C'est ainsi que l'écart entre les crédits de paiement et les autorisations de programme accordées par les précédentes directions générales de l'organisme - je m'adresse ici à des gens avertis et compétents, à des gestionnaires de collectivités - a pu atteindre un milliard de francs à la fin de l'année 1994.
Pour ce qui concerne l'ensemble du budget civil de la recherche et du développement, cet écart cumulé entre autorisations de programme et crédits de paiement s'élevait à 9 milliards de francs ! Comme vous le voyez, les chiffres sont parlants !
Les laboratoires n'ont jamais, durant ces années, été réellement informés de l'écart grandissant entre les autorisations de programme et les crédits de paiement. Ils n'ont cependant pas utilisé entièrement les droits à engager les dépenses dont ils disposaient, et il les ont stockés.

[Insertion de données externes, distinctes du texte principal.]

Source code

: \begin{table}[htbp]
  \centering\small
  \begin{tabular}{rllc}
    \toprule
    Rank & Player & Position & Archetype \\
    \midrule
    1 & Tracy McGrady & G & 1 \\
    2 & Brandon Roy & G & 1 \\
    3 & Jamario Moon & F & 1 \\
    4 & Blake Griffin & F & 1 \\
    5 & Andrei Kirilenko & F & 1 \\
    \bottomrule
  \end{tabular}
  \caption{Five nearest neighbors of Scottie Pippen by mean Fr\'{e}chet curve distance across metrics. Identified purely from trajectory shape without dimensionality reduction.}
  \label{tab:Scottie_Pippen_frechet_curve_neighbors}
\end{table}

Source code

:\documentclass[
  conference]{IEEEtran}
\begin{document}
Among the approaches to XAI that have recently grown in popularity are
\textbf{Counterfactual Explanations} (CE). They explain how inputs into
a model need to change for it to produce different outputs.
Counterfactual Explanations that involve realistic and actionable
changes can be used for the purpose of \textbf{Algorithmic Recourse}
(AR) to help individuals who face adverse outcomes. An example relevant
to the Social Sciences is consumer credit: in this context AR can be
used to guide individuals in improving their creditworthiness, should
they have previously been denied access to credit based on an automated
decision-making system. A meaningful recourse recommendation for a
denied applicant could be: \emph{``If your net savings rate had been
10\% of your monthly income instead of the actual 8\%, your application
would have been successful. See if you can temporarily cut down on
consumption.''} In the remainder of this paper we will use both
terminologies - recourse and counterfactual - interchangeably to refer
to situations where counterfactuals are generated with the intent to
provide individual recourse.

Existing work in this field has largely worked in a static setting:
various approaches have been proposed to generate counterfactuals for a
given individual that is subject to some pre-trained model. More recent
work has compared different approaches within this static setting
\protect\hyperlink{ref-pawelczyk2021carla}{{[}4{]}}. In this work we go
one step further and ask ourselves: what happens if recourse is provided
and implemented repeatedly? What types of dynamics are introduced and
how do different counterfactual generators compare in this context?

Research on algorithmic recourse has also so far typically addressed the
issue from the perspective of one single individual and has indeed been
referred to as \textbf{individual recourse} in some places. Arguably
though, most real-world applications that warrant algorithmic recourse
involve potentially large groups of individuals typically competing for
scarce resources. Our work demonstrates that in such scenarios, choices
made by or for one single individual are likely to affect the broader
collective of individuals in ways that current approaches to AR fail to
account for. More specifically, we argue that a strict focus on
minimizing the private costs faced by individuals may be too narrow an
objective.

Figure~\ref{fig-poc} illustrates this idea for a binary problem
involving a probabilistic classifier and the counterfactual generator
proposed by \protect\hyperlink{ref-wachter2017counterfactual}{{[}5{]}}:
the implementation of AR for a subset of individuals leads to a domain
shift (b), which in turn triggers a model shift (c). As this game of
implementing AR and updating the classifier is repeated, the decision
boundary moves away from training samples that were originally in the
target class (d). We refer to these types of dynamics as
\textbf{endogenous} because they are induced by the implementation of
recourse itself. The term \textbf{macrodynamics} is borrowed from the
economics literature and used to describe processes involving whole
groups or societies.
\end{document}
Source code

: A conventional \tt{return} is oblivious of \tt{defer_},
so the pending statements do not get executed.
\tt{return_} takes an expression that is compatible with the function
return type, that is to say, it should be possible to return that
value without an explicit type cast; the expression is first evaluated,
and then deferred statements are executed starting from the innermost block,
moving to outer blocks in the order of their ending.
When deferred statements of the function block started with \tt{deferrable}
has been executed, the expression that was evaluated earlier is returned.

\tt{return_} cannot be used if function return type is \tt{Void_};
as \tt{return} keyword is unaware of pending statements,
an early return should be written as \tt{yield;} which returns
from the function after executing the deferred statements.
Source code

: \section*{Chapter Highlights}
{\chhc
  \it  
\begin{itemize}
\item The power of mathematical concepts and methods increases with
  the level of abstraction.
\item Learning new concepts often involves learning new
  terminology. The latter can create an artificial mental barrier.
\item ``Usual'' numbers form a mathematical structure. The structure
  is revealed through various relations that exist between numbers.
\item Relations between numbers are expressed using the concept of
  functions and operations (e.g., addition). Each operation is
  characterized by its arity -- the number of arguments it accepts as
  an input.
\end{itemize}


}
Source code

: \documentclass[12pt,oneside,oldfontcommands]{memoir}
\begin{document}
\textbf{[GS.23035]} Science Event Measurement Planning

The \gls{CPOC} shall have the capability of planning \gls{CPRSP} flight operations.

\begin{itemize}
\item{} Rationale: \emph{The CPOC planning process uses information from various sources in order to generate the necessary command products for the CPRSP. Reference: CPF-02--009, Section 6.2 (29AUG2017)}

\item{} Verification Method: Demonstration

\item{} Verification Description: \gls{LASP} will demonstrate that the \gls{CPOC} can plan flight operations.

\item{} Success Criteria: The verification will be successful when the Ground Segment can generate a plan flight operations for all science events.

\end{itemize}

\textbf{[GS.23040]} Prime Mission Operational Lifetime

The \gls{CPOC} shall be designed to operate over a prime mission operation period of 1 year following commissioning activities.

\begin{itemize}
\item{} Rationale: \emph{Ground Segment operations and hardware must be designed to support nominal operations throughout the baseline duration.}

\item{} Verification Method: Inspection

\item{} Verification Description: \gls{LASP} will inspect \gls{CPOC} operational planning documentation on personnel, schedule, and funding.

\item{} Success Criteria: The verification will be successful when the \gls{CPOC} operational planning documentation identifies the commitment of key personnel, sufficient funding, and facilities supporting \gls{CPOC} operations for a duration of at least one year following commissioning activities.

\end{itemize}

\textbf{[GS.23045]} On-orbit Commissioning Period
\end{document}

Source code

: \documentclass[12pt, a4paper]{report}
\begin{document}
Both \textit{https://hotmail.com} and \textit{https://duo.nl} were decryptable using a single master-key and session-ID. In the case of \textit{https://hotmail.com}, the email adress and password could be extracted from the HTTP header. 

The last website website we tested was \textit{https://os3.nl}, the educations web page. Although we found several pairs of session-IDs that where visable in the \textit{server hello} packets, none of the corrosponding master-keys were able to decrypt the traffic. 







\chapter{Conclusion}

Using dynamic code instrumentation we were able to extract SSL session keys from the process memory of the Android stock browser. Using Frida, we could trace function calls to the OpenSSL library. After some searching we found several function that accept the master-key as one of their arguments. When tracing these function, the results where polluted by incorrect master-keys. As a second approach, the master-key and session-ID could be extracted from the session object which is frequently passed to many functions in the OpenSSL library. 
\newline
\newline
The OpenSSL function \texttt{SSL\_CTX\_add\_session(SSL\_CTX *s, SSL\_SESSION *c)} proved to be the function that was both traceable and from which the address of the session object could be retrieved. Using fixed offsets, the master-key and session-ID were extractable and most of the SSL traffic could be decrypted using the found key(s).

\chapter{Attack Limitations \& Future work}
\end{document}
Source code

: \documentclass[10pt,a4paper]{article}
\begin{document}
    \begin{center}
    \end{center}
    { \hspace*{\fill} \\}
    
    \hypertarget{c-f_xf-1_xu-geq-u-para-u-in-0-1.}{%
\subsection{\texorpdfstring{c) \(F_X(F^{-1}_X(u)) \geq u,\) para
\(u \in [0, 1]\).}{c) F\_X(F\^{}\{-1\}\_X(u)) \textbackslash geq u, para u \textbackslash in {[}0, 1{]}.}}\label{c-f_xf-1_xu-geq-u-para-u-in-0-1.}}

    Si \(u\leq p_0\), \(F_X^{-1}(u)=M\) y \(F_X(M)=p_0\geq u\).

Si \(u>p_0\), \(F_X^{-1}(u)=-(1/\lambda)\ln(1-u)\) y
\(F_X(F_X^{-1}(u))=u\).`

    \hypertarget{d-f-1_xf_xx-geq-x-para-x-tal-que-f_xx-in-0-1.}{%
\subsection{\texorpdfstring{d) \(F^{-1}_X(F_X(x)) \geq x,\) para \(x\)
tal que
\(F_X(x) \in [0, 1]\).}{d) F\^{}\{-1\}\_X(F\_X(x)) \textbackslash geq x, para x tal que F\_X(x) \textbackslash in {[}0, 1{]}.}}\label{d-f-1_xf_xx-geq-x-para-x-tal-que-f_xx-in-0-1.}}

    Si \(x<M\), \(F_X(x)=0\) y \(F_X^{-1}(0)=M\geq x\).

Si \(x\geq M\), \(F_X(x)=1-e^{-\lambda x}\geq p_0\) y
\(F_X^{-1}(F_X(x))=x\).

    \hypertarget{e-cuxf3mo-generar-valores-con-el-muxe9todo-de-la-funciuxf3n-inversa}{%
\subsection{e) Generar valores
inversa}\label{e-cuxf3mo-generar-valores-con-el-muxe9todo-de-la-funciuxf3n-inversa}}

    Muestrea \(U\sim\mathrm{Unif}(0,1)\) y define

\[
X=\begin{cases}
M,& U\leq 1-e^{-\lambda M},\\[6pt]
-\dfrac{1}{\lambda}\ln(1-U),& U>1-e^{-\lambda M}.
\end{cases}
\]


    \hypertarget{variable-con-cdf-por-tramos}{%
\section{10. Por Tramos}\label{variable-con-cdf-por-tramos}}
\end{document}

C'est pour identifier ces autorisations de programme anciennes non utilisées, autorisations de programme qu'il n'est ni nécessaire ni justifié de couvrir en crédits de paiement, et pour permettre une gestion transparente sur des bases assainies, que la direction générale du CNRS a procédé à une remise à plat des crédits stockés par les laboratoires. Elle a opéré une remontée complète de l'ensemble des autorisations de programme présentes dans les laboratoires, accompagnée d'une nouvelle délégation d'autorisations de programme. Celle-ci a donné lieu à des discussions approfondies entre la direction générale et les directeurs de laboratoire.
Pour répondre à votre préoccupation, monsieur le sénateur, je peux souligner qu'une priorité a été donnée à la délégation aux laboratoires de crédits permettant, en 1995, de respecter les engagements contractuels pris au nom du CNRS. Les crédits sur programmes correspondant à des opérations pluriannuelles ont aussi été renotifiés aux laboratoires.
Dans cette affaire, la préoccupation constante a été de privilégier le fonctionnement courant des laboratoires. Le bilan final de cette opération vérité est que les moyens des laboratoires, hors actions sur programmes, progressent globalement de 0,4 p. 100 entre 1995 et 1996 ; les deux tiers des unités du CNRS ont vu leur dotation de moyens de base, en 1996, comprise entre 90 p. 100 et 100 p. 100 de leur dotation de 1995. A cela viendront s'ajouter les dotations en crédits de programmes qui ne sont pas encore notifiées.
Pour la quasi-totalité des laboratoires, les responsables ont géré de façon sage et précautionneuse - il faut le dire - les fonds qui étaient mis à leur disposition. J'insiste, monsieur le sénateur. Ce ne sont donc pas les directeurs de laboratoire qui sont à l'origine de la crise financière actuelle du CNRS. Le Gouvernement tient à leur rendre hommage, dans la situation délicate actuelle, pour leur sens des responsabilités et du bien commun.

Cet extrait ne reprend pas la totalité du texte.